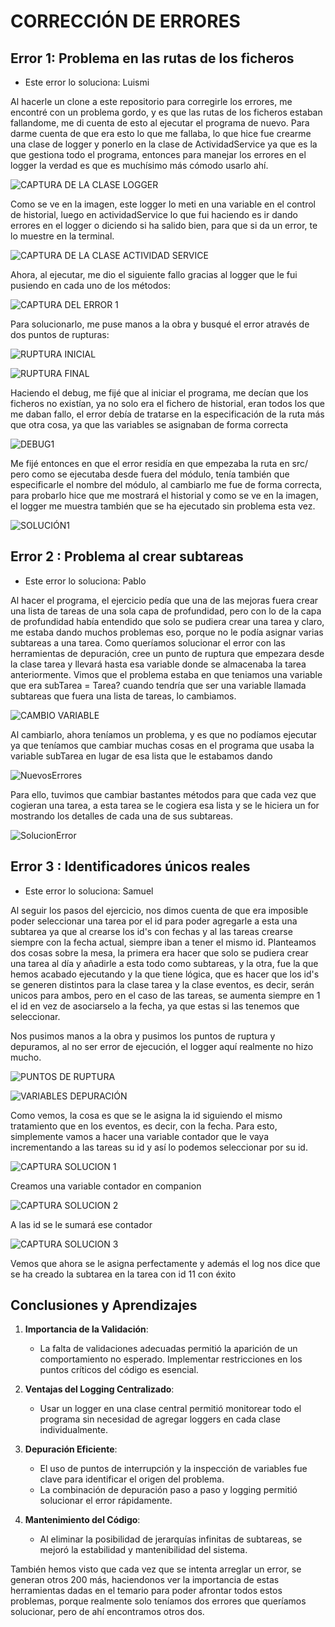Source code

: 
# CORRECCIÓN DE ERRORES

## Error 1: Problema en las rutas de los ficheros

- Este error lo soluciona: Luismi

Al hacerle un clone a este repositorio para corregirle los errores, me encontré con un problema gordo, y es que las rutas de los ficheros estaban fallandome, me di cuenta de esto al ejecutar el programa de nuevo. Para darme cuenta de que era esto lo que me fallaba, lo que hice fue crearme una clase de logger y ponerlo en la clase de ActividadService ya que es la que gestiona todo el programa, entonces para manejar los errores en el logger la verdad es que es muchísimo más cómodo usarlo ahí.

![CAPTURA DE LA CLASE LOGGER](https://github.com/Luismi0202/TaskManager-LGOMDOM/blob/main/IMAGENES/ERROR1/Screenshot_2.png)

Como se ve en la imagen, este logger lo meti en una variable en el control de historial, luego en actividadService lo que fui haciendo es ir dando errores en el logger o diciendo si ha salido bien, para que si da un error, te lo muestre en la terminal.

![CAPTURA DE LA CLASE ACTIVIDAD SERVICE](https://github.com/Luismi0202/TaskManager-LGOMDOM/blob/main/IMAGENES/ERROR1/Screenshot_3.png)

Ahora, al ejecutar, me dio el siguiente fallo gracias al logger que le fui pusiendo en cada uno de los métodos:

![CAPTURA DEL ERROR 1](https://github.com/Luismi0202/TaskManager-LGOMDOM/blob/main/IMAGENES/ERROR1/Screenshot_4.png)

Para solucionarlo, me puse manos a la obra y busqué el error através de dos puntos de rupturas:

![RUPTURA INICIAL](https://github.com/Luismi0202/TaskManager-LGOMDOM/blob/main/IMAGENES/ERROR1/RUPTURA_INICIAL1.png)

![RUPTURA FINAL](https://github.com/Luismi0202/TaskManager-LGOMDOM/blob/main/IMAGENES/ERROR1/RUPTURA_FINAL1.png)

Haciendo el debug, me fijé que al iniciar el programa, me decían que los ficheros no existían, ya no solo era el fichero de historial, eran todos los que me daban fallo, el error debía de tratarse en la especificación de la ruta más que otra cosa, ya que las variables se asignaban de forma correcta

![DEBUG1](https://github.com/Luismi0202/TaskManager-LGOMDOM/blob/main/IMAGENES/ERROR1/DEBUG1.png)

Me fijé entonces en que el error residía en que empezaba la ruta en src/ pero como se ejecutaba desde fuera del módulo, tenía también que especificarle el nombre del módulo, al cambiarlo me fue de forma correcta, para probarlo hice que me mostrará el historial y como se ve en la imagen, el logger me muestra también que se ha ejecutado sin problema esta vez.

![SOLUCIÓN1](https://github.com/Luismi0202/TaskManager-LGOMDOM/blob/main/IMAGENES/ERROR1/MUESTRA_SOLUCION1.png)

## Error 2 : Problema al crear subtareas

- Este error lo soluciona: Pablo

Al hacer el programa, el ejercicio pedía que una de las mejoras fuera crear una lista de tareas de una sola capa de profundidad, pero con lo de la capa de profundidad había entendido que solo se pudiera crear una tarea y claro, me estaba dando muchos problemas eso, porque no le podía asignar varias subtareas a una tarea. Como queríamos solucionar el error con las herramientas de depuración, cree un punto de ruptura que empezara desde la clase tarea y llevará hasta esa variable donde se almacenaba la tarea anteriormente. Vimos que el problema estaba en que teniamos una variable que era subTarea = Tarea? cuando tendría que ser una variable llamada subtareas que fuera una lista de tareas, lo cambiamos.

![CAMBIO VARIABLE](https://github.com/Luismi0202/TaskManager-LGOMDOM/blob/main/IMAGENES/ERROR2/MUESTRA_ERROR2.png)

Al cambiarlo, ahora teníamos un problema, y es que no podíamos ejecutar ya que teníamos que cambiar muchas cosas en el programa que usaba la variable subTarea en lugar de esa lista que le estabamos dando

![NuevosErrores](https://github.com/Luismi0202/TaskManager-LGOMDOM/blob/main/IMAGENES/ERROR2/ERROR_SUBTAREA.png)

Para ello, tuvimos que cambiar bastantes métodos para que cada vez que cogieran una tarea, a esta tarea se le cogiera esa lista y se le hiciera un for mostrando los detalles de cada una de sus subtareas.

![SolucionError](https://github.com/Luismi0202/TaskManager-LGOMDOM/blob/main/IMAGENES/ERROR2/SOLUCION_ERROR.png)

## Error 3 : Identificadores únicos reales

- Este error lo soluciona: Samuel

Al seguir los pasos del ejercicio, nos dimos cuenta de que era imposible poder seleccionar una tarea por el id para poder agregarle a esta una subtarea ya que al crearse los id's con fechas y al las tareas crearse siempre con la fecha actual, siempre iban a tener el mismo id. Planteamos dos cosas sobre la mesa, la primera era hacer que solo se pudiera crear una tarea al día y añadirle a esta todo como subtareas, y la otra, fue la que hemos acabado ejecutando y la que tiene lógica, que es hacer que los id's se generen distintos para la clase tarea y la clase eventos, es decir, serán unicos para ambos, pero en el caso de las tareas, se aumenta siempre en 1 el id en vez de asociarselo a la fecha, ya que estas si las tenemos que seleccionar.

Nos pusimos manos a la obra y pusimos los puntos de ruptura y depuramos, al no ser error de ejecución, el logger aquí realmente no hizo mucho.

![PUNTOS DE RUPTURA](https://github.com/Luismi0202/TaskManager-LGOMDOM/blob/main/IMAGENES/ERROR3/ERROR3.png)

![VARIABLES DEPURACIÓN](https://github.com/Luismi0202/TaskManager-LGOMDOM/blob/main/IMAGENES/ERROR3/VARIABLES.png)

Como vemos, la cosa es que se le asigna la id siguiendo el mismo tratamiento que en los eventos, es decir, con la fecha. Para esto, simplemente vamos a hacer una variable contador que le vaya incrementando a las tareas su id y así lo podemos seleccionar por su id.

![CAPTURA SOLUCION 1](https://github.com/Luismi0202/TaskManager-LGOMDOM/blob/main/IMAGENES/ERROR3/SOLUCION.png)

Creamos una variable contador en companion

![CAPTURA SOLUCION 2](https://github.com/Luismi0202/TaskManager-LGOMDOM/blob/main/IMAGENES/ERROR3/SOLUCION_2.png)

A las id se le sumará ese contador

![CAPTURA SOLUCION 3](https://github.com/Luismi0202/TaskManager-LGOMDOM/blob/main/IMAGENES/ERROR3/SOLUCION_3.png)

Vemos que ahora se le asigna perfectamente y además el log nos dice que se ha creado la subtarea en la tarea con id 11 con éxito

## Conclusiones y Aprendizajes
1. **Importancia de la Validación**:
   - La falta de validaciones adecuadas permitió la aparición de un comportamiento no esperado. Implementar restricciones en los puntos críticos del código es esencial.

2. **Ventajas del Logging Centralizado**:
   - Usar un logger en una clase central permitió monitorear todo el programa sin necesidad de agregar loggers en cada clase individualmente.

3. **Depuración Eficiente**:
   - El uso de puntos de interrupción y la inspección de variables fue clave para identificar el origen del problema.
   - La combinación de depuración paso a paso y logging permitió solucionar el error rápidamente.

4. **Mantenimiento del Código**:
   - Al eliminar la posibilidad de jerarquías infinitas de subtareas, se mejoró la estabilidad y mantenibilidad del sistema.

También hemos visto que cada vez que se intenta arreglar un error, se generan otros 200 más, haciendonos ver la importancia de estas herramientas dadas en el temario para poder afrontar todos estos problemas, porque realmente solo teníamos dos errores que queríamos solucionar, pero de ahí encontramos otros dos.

────────────────────

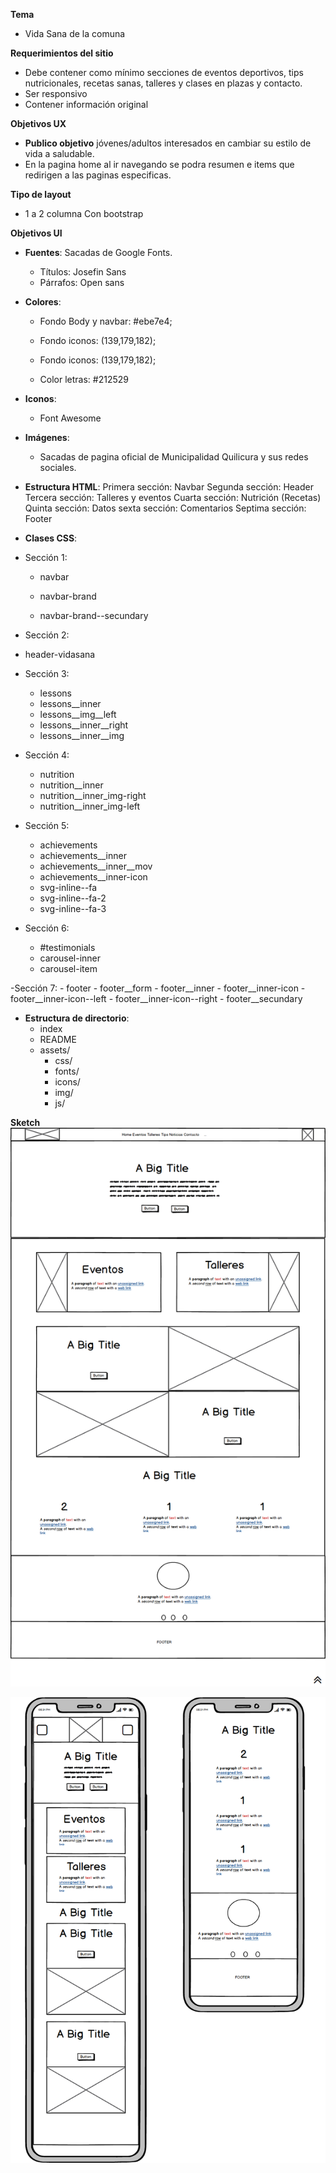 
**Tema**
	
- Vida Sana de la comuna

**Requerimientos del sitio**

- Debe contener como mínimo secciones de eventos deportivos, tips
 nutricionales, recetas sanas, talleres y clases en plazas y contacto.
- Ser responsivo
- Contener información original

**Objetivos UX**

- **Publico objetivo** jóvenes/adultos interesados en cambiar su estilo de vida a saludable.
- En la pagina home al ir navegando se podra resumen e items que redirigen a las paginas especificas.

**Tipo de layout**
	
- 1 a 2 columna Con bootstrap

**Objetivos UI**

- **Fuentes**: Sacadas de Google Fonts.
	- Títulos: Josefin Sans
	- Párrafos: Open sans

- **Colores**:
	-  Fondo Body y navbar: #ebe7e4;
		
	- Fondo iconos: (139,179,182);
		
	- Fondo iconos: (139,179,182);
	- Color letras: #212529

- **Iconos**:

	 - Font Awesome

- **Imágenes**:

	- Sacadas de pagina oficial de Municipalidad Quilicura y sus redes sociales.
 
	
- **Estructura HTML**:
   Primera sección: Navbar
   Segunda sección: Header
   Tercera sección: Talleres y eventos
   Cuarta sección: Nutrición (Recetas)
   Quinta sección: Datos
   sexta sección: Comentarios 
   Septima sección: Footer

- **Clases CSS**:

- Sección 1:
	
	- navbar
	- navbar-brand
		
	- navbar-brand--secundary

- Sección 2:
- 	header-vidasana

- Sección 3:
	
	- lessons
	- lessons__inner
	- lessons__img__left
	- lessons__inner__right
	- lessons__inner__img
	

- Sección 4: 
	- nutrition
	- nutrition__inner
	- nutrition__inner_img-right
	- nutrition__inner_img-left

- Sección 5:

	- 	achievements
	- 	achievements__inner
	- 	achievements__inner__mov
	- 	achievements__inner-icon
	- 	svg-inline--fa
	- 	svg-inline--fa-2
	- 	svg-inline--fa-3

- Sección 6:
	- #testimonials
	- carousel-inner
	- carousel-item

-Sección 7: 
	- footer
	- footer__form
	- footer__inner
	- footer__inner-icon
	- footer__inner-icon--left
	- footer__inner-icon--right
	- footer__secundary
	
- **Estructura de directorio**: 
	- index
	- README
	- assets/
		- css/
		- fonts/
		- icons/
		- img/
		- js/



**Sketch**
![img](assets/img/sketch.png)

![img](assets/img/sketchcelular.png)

────────────────────

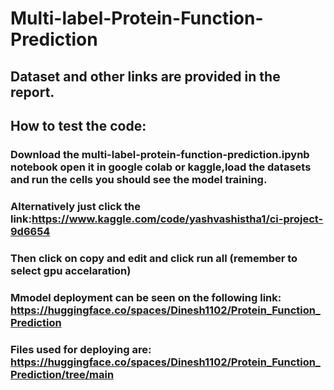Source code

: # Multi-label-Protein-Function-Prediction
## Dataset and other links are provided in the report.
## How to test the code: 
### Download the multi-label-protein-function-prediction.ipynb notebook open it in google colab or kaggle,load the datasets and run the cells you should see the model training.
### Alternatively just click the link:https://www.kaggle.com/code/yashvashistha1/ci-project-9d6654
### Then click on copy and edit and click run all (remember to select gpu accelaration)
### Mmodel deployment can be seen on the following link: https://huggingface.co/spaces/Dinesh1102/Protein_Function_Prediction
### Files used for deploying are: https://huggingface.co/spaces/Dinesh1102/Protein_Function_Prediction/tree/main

────────────────────

Reproduce each line from the records that contains the word "cambiarlo".

■ Solution to this exercise ■
Me fijé entonces en que el error residía en que empezaba la ruta en src/ pero como se ejecutaba desde fuera del módulo, tenía también que especificarle el nombre del módulo, al cambiarlo me fue de forma correcta, para probarlo hice que me mostrará el historial y como se ve en la imagen, el logger me muestra también que se ha ejecutado sin problema esta vez.
Al cambiarlo, ahora teníamos un problema, y es que no podíamos ejecutar ya que teníamos que cambiar muchas cosas en el programa que usaba la variable subTarea en lugar de esa lista que le estabamos dando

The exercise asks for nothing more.